In situ X-ray photoelectron spectroscopy of model catalysts: At the edge of the gap

TL;DR

This study combines high-pressure X-ray photoelectron spectroscopy and kinetic Monte Carlo simulations to investigate active phases in CO oxidation on Pd(100), revealing stable oxide and O-covered surfaces as key active states.

Contribution

It introduces a combined experimental and computational approach to identify active catalyst phases under near-ambient conditions, highlighting the role of surface oxides and O-covered surfaces.

Findings

Both O-covered Pd(100) and surface oxide are stable and active phases.

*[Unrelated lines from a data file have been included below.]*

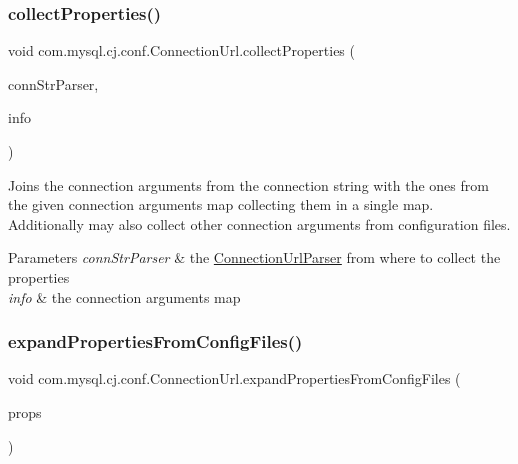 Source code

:\subsubsection{\texorpdfstring{collect\+Properties()}{collectProperties()}}
{\footnotesize\ttfamily void com.\+mysql.\+cj.\+conf.\+Connection\+Url.\+collect\+Properties (\begin{DoxyParamCaption}\item[{\mbox{\hyperlink{classcom_1_1mysql_1_1cj_1_1conf_1_1_connection_url_parser}{Connection\+Url\+Parser}}}]{conn\+Str\+Parser,  }\item[{Properties}]{info }\end{DoxyParamCaption})\hspace{0.3cm}{\ttfamily [protected]}}

Joins the connection arguments from the connection string with the ones from the given connection arguments map collecting them in a single map. Additionally may also collect other connection arguments from configuration files.


\begin{DoxyParams}{Parameters}
{\em conn\+Str\+Parser} & the \mbox{\hyperlink{classcom_1_1mysql_1_1cj_1_1conf_1_1_connection_url_parser}{Connection\+Url\+Parser}} from where to collect the properties \\
\hline
{\em info} & the connection arguments map \\
\hline
\end{DoxyParams}
\mbox{\label{classcom_1_1mysql_1_1cj_1_1conf_1_1_connection_url_a1029263b45f093075865f542e2d0fe87}} 
\subsubsection{\texorpdfstring{expand\+Properties\+From\+Config\+Files()}{expandPropertiesFromConfigFiles()}}
{\footnotesize\ttfamily void com.\+mysql.\+cj.\+conf.\+Connection\+Url.\+expand\+Properties\+From\+Config\+Files (\begin{DoxyParamCaption}\item[{Map$<$ String, String $>$}]{props }\end{DoxyParamCaption})\hspace{0.3cm}{\ttfamily [protected]}}

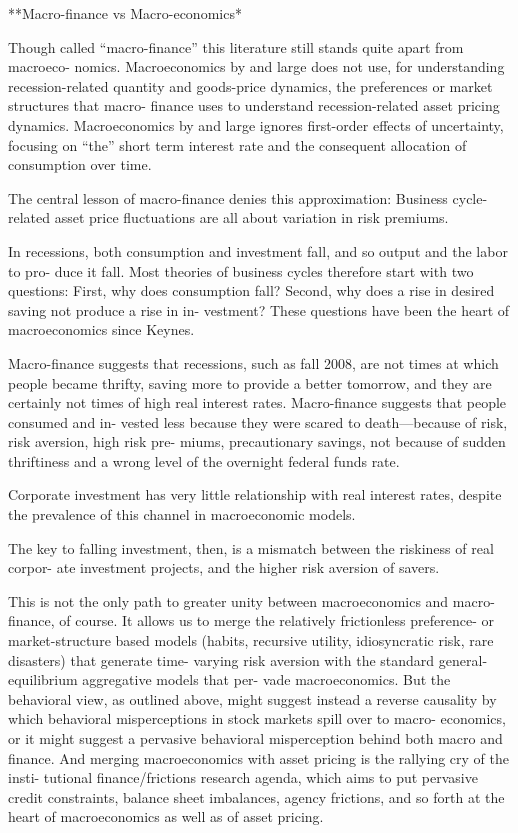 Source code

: \documentclass[
]{book}
\begin{document}
**Macro-finance vs Macro-economics*

Though called ``macro-finance'' this literature still stands quite apart from macroeco-
nomics. Macroeconomics by and large does not use, for understanding recession-related
quantity and goods-price dynamics, the preferences or market structures that macro-
finance uses to understand recession-related asset pricing dynamics. Macroeconomics by
and large ignores first-order effects of uncertainty, focusing on ``the'' short term interest
rate and the consequent allocation of consumption over time.

The central lesson of macro-finance denies this approximation: Business cycle-related
asset price fluctuations are all about variation in risk premiums.

In recessions, both consumption and investment fall, and so output and the labor to pro-
duce it fall. Most theories of business cycles therefore start with two questions: First, why
does consumption fall? Second, why does a rise in desired saving not produce a rise in in-
vestment? These questions have been the heart of macroeconomics since Keynes.

Macro-finance suggests that recessions, such as fall 2008, are not times at which
people became thrifty, saving more to provide a better tomorrow, and they are certainly
not times of high real interest rates. Macro-finance suggests that people consumed and in-
vested less because they were scared to death---because of risk, risk aversion, high risk pre-
miums, precautionary savings, not because of sudden thriftiness and a wrong level of the
overnight federal funds rate.

Corporate investment has very little relationship with real interest rates, despite the prevalence of this channel in macroeconomic models.

The key to falling investment, then, is a mismatch between the riskiness of real corpor-
ate investment projects, and the higher risk aversion of savers.

This is not the only path to greater unity between macroeconomics and macro-finance,
of course. It allows us to merge the relatively frictionless preference- or market-structure
based models (habits, recursive utility, idiosyncratic risk, rare disasters) that generate time-
varying risk aversion with the standard general-equilibrium aggregative models that per-
vade macroeconomics. But the behavioral view, as outlined above, might suggest instead a
reverse causality by which behavioral misperceptions in stock markets spill over to macro-
economics, or it might suggest a pervasive behavioral misperception behind both macro
and finance. And merging macroeconomics with asset pricing is the rallying cry of the insti-
tutional finance/frictions research agenda, which aims to put pervasive credit constraints,
balance sheet imbalances, agency frictions, and so forth at the heart of macroeconomics as
well as of asset pricing.
\end{document}
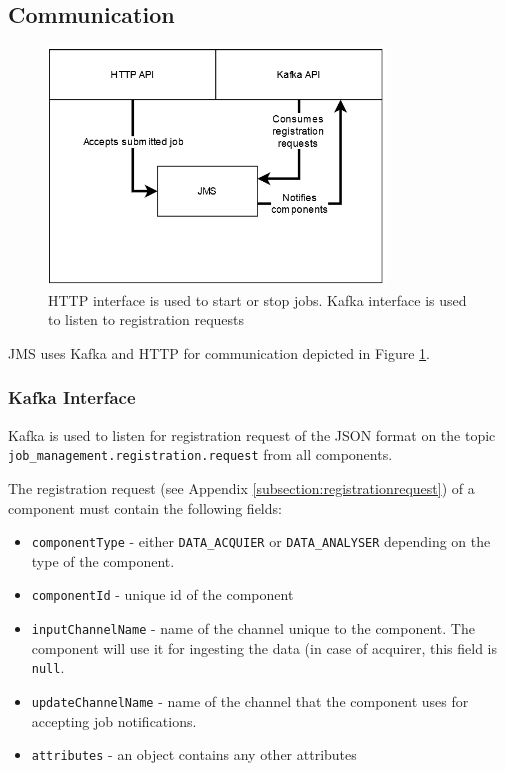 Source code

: \subsection{Communication}\label{subsection:jms_communication}
\begin{figure}[H]
    \centering
    \includegraphics[width=0.8\textwidth]{diagrams/api-jms.png}
    \caption{HTTP interface is used to start or stop jobs. Kafka interface is used to listen to registration requests}
    \label{fig:apiJms}
\end{figure}
JMS uses Kafka and HTTP for communication depicted in Figure \ref{fig:apiJms}.



\subsubsection{Kafka Interface}\label{subsubsection:jms_kafkainterface}

Kafka is used to listen for registration request of the JSON format on the topic \texttt{job\_management.registration.request} from all components. 

The registration request (see Appendix \ref{subsection:registrationrequest}) of a component must contain the following fields:

\begin{itemize}
    \item \texttt{componentType} - either \texttt{DATA\_ACQUIER} or \texttt{DATA\_ANALYSER} depending on the type of the component.
    \item \texttt{componentId} - unique id of the component
    \item \texttt{inputChannelName} - name of the channel unique to the component. The component will use it for ingesting the data (in case of acquirer, this field is \texttt{null}.
    \item \texttt{updateChannelName} - name of the channel that the component uses for accepting job notifications.
    \item \texttt{attributes} - an object contains any other attributes
\end{itemize}


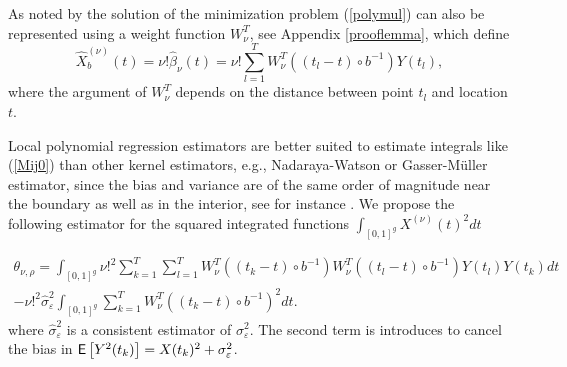 As noted by \cite{Fan1995} the solution of the minimization problem (\ref{polymul}) can also be represented using a weight function $W^T_\nu$, see Appendix \ref{prooflemma}, which define%
\begin{equation}\label{polyeqkern}
\hat{X}_b^{(\nu)}(t)= \nu! \hat{\beta}_{\nu}(t) = \nu!\sum_{l=1}^{T} W^T_\nu  \left((t_{l}-t)\circ b^{-1} \right) Y(t_{l}),
\end{equation}
where the argument of $W^T_\nu$ depends on the distance between point $t_l$ and location $t$.%






Local polynomial regression estimators are better suited to estimate integrals like (\ref{Mij0}) than other kernel estimators, e.g., Nadaraya-Watson or Gasser-M{\"u}ller estimator, since the bias and variance are of the same order of magnitude near the boundary as well as in the interior, see for instance \cite{FanGijbels92}. %
We propose the following estimator for the squared integrated functions $\int_{[0,1]^g} X^{(\nu)}(t)^2 dt$

\begin{equation}\label{rho}
\begin{split}
\theta_{\nu,\rho}= \int_{[0,1]^g} \nu!^2  \sum_{k=1}^{T} \sum_{l=1}^{T} W^T_\nu\left((t_{k}-t)\circ b^{-1} \right)  W^T_\nu\left((t_{l}-t)\circ b^{-1} \right) Y(t_{l}) Y(t_{k}) dt
\\ -  \nu!^2 \hat{\sigma}_{\varepsilon}^2 \int_{[0,1]^g} \sum_{k=1}^{T} W^T_\nu\left((t_{k}-t)\circ b^{-1} \right)^2  dt.
\end{split}
\end{equation}
where $\hat{\sigma}_{\varepsilon}^2$ is a consistent estimator of $\sigma_{\varepsilon}^2$. The second term is introduces to cancel the bias in $\mathop{\mbox{\sf E}}\left[Y^2(t_{k}) \right] = X (t_{k})^2 +\sigma_{\varepsilon}^2$. %

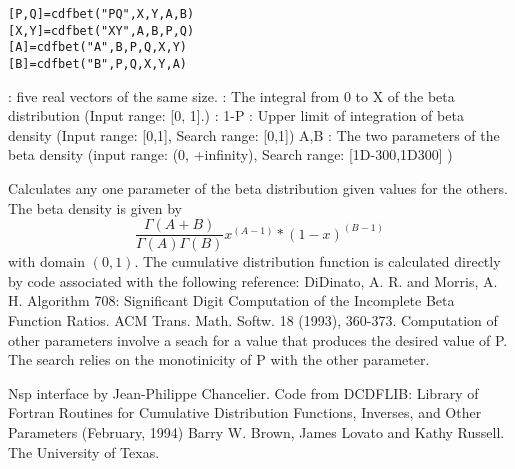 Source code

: \begin{mandesc}
\end{mandesc}
\label{cdfbet}
\begin{calling_sequence}
\begin{verbatim}
[P,Q]=cdfbet("PQ",X,Y,A,B)  
[X,Y]=cdfbet("XY",A,B,P,Q)  
[A]=cdfbet("A",B,P,Q,X,Y)  
[B]=cdfbet("B",P,Q,X,Y,A)  
\end{verbatim}
\end{calling_sequence}
\begin{parameters}
  \begin{varlist}
     : five real vectors of the same size.
     : The integral from 0 to X of the beta distribution (Input range: [0, 1].)
     : 1-P
     : Upper limit of integration of beta density (Input range: [0,1],  Search range: [0,1]) A,B : The two parameters of the beta density (input range: (0, +infinity), Search range: [1D-300,1D300] )
  \end{varlist}
\end{parameters}
\begin{mandescription}
  Calculates any one parameter of the beta distribution given
  values for the others. The beta density is given by
  \begin{equation}
    \frac{\Gamma(A+B)}{\Gamma(A)\Gamma(B)} x^{(A-1)} * (1-x)^{(B-1)}
  \end{equation}
  with domain $(0,1)$.
  The cumulative distribution function is calculated directly by
  code associated with the following reference: 
  DiDinato, A. R. and Morris,  A.   H.  Algorithm 708: Significant
  Digit Computation of the Incomplete  Beta  Function Ratios.  ACM
  Trans. Math.  Softw. 18 (1993), 360-373.
  Computation of other parameters involve a seach for a value that
  produces  the desired  value  of P.   The search relies  on  the
  monotinicity of P with the other parameter.
\end{mandescription}

\begin{program}
\end{program}

\begin{authors}
  Nsp interface by Jean-Philippe Chancelier. Code from DCDFLIB: 
  Library of Fortran Routines for Cumulative Distribution
  Functions, Inverses, and Other Parameters (February, 1994)
  Barry W. Brown, James Lovato and Kathy Russell. The University of Texas.
\end{authors}

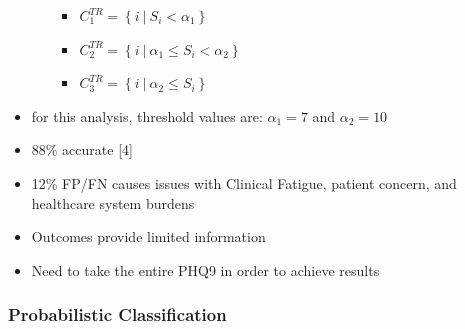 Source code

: \documentclass[12pt,]{article}
\providecommand{\tightlist}{%
  \setlength{\itemsep}{0pt}\setlength{\parskip}{0pt}}
\begin{document}
\begin{itemize}
\begin{itemize}
    \begin{itemize}
    \tightlist
    \item
      \(C_{1}^{TR}=\left \{i \ \Big | \ S_{i} < \alpha_{1} \right \}\)
    \item
      \(C_{2}^{TR}=\left \{i \ \Big | \ \alpha_{1} \leq S_{i} < \alpha_{2} \right \}\)
    \item
      \(C_{3}^{TR}=\left \{i \ \Big | \ \alpha_{2} \leq S_{i} \right \}\)
    \end{itemize}
  \end{itemize}
\item
  for this analysis, threshold values are: \(\alpha_{1}=7\) and
  \(\alpha_{2}=10\)
\item
  88\% accurate {[}4{]}
\item
  12\% FP/FN causes issues with Clinical Fatigue, patient concern, and
  healthcare system burdens
\item
  Outcomes provide limited information
\item
  Need to take the entire PHQ9 in order to achieve results
\end{itemize}

\hypertarget{probabilistic-classification}{%
\subsubsection{Probabilistic
Classification}\label{probabilistic-classification}}
\end{document}
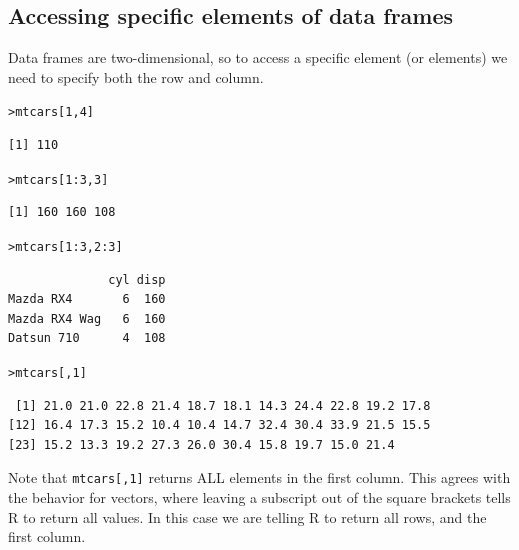 \documentclass[12pt,oneside]{book}\usepackage[]{graphicx}\usepackage[]{color}
\makeatletter
\newcommand{\hlnum}[1]{\textcolor[rgb]{0.686,0.059,0.569}{#1}}%
\newcommand{\hlopt}[1]{\textcolor[rgb]{0,0,0}{#1}}%
\newcommand{\hlstd}[1]{\textcolor[rgb]{0.345,0.345,0.345}{#1}}%
\newenvironment{kframe}{%
 \def\at@end@of@kframe{}%
 \ifinner\ifhmode%
  \def\at@end@of@kframe{\end{minipage}}%
  \begin{minipage}{\columnwidth}%
 \fi\fi%
 \def\FrameCommand##1{\hskip\@totalleftmargin \hskip-\fboxsep
 \colorbox{shadecolor}{##1}\hskip-\fboxsep
     \hskip-\linewidth \hskip-\@totalleftmargin \hskip\columnwidth}%
 \MakeFramed {\advance\hsize-\width
   \@totalleftmargin\z@ \linewidth\hsize
   \@setminipage}}%
 {\par\unskip\endMakeFramed%
 \at@end@of@kframe}
\newenvironment{knitrout}{}{} %
\makeatother
\begin{document}
\subsection{Accessing specific elements of data frames}
Data frames are two-dimensional, so to access a specific element (or elements) we need to specify both the row and column. 
\begin{knitrout}
\color{fgcolor}\begin{kframe}
\begin{alltt}
\hlstd{> }\hlstd{mtcars[}\hlnum{1}\hlstd{,} \hlnum{4}\hlstd{]}
\end{alltt}
\begin{verbatim}
[1] 110
\end{verbatim}
\begin{alltt}
\hlstd{> }\hlstd{mtcars[}\hlnum{1}\hlopt{:}\hlnum{3}\hlstd{,} \hlnum{3}\hlstd{]}
\end{alltt}
\begin{verbatim}
[1] 160 160 108
\end{verbatim}
\begin{alltt}
\hlstd{> }\hlstd{mtcars[}\hlnum{1}\hlopt{:}\hlnum{3}\hlstd{,} \hlnum{2}\hlopt{:}\hlnum{3}\hlstd{]}
\end{alltt}
\begin{verbatim}
              cyl disp
Mazda RX4       6  160
Mazda RX4 Wag   6  160
Datsun 710      4  108
\end{verbatim}
\begin{alltt}
\hlstd{> }\hlstd{mtcars[,} \hlnum{1}\hlstd{]}
\end{alltt}
\begin{verbatim}
 [1] 21.0 21.0 22.8 21.4 18.7 18.1 14.3 24.4 22.8 19.2 17.8
[12] 16.4 17.3 15.2 10.4 10.4 14.7 32.4 30.4 33.9 21.5 15.5
[23] 15.2 13.3 19.2 27.3 26.0 30.4 15.8 19.7 15.0 21.4
\end{verbatim}
\end{kframe}
\end{knitrout}
Note that \verb+mtcars[,1]+ returns ALL elements in the first column. This agrees with the behavior for vectors, where leaving a subscript out of the square brackets tells R to return all values. In this case we are telling R to return all rows, and the first column.
\end{document}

No adsorbed CO detected during high CO2 production, due to short residence time and mass transfer limits.

Surface oxides contribute significantly to catalytic activity.

Abstract

We present a High-Pressure X-ray Photoelectron Spectroscopy (HP-XPS) and first-principles kinetic Monte Carlo study addressing the nature of the active surface in CO oxidation over Pd(100). Simultaneously measuring the chemical composition at the surface and in the near-surface gas-phase, we reveal both O-covered pristine Pd(100) and a surface oxide as stable, highly active phases in the near-ambient regime accessible to HP-XPS. Surprisingly, no adsorbed CO can be detected during high CO2 production rates, which can be explained by a combination of a remarkably short residence time of the CO molecule on the surface and mass-transfer limitations in the present set-up.